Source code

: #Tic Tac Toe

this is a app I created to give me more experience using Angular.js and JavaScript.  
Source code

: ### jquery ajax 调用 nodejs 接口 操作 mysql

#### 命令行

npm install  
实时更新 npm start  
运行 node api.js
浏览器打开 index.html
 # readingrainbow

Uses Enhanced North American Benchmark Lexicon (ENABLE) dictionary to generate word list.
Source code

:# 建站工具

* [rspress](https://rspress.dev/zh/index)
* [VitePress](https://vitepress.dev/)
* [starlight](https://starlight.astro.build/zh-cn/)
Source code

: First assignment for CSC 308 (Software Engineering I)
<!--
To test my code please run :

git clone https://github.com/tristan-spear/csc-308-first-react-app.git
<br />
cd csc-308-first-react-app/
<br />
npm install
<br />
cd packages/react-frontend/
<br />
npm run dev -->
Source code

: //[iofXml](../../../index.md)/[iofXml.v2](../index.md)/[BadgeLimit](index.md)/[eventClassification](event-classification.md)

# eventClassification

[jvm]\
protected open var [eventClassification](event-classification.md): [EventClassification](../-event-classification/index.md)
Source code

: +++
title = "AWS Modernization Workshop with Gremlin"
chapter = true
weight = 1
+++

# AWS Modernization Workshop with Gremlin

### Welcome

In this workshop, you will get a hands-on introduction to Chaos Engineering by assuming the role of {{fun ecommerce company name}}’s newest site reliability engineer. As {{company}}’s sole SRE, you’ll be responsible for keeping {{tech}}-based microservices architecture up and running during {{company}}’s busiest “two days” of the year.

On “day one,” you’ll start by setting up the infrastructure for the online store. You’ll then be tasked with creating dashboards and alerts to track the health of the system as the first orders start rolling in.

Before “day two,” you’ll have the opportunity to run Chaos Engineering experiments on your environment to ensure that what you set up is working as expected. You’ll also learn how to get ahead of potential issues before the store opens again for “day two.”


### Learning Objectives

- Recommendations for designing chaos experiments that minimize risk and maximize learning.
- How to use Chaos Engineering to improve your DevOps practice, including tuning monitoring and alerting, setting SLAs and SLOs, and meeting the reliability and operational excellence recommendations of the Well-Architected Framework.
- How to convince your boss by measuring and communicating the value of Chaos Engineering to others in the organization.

____________

Only lines holding "eventClassification" are wanted; copy all of them from the listing.

* Solution *
: //[iofXml](../../../index.md)/[iofXml.v2](../index.md)/[BadgeLimit](index.md)/[eventClassification](event-classification.md)
# eventClassification
protected open var [eventClassification](event-classification.md): [EventClassification](../-event-classification/index.md)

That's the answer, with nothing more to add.